**Exercise objective**
Everything from the first line of the entries below through the line holding "A \rightarrow \forall" must be printed exactly as written.

◆ ◆ ◆ ◆

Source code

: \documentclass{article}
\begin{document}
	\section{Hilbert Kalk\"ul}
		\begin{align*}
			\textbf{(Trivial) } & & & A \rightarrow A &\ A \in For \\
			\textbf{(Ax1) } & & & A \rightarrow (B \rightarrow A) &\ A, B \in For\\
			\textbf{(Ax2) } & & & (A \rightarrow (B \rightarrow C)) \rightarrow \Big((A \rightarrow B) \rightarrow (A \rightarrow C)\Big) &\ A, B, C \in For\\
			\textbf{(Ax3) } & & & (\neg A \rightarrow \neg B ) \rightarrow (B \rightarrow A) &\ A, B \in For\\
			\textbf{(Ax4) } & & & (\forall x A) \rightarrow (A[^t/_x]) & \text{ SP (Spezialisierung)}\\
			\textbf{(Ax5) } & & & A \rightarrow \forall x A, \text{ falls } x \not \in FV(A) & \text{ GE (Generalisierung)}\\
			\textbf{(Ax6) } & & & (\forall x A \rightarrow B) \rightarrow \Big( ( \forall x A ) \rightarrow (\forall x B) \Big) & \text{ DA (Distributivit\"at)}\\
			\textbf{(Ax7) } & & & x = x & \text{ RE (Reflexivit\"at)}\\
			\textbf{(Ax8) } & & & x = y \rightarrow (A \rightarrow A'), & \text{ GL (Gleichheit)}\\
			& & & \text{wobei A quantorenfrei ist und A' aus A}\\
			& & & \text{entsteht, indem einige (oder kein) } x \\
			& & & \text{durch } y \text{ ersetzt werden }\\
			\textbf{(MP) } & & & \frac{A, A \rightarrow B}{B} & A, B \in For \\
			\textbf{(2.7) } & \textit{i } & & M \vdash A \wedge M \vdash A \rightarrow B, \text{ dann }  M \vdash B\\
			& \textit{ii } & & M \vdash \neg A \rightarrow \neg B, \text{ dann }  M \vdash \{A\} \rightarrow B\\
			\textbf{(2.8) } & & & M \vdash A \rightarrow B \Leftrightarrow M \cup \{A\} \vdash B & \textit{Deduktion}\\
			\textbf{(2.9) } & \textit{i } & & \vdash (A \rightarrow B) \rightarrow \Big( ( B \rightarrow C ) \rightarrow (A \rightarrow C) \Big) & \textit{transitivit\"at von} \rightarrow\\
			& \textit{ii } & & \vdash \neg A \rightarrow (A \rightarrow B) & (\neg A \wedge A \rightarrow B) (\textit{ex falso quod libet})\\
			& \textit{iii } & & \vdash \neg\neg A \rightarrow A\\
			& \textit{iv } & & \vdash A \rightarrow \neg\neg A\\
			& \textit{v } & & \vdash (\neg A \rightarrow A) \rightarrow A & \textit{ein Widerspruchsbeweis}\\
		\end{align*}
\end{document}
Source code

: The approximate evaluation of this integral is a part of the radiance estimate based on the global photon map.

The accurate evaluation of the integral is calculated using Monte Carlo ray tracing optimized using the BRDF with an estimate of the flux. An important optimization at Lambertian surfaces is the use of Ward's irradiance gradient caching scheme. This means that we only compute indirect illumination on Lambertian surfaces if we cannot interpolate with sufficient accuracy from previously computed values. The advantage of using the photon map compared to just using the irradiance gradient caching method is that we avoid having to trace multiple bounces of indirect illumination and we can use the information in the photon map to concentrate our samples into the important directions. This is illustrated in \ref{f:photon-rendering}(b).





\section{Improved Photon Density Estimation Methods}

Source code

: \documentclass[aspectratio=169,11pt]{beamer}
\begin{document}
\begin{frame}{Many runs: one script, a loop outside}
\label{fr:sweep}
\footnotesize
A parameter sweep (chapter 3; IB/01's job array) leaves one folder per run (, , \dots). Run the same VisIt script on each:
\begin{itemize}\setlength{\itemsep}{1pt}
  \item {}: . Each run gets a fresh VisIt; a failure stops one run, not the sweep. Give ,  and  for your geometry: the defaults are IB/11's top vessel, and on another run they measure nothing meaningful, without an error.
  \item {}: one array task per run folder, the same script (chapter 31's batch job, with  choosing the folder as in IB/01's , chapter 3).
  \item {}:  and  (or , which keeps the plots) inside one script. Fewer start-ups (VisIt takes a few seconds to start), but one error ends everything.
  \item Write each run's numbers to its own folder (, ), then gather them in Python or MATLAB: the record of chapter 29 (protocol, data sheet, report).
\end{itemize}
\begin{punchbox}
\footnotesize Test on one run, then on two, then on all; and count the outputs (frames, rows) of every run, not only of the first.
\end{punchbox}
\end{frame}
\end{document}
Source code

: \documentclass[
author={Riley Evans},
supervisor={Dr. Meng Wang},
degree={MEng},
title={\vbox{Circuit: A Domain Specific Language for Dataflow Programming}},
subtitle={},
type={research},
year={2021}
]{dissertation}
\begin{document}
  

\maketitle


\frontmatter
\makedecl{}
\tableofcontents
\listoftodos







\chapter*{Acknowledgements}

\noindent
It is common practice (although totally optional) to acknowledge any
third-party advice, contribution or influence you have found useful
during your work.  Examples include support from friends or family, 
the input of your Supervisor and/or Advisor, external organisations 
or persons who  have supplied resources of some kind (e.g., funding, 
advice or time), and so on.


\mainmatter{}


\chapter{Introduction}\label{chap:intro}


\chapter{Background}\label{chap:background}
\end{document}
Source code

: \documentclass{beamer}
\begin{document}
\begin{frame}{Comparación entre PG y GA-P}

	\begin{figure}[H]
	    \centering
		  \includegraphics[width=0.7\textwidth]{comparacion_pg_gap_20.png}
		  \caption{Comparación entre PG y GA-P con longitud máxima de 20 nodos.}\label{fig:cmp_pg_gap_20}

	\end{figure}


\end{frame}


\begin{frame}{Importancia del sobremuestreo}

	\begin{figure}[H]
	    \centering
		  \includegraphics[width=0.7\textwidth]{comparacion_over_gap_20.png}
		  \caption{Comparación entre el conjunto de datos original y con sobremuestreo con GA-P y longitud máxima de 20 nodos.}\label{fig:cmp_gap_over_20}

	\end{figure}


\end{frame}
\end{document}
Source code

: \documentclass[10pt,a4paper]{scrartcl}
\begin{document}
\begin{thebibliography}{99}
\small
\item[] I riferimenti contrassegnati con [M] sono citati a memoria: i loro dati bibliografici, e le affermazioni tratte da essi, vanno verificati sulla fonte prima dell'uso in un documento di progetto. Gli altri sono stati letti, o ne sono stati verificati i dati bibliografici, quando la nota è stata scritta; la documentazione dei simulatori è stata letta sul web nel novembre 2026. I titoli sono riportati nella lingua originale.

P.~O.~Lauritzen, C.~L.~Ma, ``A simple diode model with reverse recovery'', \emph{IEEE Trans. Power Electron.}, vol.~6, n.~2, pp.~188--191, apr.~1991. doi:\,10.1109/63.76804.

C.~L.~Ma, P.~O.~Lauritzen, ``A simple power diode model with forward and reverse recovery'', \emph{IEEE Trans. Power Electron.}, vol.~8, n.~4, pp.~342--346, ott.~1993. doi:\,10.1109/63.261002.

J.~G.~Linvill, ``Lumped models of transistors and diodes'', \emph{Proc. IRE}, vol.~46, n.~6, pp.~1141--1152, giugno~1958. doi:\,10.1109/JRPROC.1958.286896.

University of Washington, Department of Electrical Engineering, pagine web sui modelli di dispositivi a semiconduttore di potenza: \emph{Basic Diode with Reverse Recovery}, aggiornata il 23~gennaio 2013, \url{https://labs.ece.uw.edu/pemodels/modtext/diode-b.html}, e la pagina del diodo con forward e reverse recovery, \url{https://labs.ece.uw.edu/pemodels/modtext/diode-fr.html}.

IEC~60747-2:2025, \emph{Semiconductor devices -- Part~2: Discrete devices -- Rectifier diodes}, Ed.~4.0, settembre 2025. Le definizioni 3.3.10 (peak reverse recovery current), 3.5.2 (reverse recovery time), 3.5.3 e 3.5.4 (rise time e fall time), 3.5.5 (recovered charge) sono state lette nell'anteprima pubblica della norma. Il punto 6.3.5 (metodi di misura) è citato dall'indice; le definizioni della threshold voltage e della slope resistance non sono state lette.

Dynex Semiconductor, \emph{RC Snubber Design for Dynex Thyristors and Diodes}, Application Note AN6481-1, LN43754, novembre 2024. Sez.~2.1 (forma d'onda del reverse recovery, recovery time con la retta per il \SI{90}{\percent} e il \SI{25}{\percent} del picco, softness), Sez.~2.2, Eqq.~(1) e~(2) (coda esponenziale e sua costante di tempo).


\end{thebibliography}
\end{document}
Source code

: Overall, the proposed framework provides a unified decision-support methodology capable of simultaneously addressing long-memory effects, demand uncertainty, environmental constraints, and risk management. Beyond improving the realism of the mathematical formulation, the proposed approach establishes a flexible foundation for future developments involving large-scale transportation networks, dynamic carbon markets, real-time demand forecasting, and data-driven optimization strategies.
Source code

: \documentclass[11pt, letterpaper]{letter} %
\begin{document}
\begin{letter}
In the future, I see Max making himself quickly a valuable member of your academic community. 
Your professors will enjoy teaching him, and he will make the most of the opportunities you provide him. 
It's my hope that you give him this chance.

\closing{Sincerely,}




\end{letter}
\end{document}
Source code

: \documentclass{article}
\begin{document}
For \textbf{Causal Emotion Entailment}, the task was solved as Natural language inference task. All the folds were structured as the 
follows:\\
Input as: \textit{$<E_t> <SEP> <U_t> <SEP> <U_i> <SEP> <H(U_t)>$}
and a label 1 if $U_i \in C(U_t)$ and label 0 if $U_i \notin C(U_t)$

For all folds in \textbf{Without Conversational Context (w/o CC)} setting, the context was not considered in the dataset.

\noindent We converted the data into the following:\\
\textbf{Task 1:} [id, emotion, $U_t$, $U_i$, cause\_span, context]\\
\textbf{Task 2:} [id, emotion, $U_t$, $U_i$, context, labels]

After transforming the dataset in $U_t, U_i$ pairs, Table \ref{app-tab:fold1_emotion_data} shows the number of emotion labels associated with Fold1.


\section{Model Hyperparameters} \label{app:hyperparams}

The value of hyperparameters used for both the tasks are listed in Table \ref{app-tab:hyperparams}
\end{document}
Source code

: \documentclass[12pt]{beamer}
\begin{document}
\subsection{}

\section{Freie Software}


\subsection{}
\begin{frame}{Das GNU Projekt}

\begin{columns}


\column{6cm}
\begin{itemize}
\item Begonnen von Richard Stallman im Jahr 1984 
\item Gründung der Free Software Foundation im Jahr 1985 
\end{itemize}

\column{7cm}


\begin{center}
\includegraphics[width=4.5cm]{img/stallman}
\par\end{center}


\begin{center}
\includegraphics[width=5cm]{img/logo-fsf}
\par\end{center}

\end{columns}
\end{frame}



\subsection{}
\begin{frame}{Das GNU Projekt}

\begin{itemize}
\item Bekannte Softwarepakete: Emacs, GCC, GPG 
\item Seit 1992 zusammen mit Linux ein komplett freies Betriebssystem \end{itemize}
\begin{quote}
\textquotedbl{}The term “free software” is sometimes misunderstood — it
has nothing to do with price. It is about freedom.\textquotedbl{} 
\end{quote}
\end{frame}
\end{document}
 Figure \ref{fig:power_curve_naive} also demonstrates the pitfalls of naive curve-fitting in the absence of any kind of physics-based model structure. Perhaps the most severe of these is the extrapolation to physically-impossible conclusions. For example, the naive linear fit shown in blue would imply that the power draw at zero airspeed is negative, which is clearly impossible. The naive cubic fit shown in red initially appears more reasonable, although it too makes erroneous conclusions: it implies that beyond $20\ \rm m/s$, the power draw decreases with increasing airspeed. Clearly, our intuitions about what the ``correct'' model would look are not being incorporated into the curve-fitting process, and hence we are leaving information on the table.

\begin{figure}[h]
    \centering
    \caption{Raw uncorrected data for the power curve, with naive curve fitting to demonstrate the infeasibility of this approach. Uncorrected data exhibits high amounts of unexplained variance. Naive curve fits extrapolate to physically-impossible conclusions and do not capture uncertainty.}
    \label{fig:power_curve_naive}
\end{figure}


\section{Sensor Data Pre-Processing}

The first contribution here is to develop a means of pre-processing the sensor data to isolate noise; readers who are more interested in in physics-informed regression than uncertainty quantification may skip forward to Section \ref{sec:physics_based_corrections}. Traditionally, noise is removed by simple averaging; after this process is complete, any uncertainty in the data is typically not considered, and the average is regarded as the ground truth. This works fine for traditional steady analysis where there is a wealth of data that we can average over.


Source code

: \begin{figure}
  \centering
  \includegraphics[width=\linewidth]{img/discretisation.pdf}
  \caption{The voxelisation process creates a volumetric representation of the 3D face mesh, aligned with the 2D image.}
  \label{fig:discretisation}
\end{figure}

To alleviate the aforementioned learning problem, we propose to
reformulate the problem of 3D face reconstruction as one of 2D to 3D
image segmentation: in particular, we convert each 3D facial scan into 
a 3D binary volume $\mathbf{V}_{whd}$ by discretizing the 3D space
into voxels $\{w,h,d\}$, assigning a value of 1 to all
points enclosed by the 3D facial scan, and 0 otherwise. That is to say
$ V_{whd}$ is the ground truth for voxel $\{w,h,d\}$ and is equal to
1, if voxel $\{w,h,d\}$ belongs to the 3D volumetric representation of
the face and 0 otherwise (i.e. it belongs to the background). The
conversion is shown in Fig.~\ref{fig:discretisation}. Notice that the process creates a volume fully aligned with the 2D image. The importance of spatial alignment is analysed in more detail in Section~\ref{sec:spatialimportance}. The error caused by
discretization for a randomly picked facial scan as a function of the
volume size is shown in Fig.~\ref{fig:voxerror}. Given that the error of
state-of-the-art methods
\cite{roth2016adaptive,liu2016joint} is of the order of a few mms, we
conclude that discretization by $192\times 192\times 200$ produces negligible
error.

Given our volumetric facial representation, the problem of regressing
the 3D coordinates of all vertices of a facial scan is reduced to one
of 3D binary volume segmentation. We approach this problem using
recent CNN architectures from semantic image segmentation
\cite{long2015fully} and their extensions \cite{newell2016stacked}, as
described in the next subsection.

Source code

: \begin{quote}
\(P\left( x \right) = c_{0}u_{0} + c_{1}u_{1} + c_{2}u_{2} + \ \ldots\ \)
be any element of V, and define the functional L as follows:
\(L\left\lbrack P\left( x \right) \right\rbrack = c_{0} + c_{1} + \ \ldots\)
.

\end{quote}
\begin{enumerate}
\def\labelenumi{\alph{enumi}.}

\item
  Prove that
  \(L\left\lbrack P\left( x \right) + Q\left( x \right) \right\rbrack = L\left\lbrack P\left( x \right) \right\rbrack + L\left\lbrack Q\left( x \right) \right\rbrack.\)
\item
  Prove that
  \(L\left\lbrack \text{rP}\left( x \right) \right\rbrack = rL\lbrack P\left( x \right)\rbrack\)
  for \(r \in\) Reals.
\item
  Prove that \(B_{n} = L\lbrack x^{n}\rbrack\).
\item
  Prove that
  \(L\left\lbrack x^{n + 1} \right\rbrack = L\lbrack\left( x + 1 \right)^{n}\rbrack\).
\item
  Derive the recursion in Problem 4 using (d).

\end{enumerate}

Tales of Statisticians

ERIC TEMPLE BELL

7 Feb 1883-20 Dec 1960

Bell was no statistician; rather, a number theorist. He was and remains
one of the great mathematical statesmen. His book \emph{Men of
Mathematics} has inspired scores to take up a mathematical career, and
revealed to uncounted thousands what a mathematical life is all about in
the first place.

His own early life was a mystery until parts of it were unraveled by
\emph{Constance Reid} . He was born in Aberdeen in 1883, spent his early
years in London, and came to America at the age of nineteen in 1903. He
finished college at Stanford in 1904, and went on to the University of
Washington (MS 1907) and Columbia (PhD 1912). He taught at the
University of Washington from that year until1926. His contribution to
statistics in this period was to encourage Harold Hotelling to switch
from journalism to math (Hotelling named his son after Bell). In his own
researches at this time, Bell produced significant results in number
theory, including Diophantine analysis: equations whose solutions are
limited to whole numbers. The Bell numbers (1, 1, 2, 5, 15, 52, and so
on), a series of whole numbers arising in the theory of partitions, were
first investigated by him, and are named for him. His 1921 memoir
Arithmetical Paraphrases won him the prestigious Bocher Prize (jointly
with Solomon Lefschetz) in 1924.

◆ ◆ ◆ ◆

**Output of the exercise**
Source code

: \documentclass{article}
\begin{document}
	\section{Hilbert Kalk\"ul}
		\begin{align*}
			\textbf{(Trivial) } & & & A \rightarrow A &\ A \in For \\
			\textbf{(Ax1) } & & & A \rightarrow (B \rightarrow A) &\ A, B \in For\\
			\textbf{(Ax2) } & & & (A \rightarrow (B \rightarrow C)) \rightarrow \Big((A \rightarrow B) \rightarrow (A \rightarrow C)\Big) &\ A, B, C \in For\\
			\textbf{(Ax3) } & & & (\neg A \rightarrow \neg B ) \rightarrow (B \rightarrow A) &\ A, B \in For\\
			\textbf{(Ax4) } & & & (\forall x A) \rightarrow (A[^t/_x]) & \text{ SP (Spezialisierung)}\\
			\textbf{(Ax5) } & & & A \rightarrow \forall x A, \text{ falls } x \not \in FV(A) & \text{ GE (Generalisierung)}\\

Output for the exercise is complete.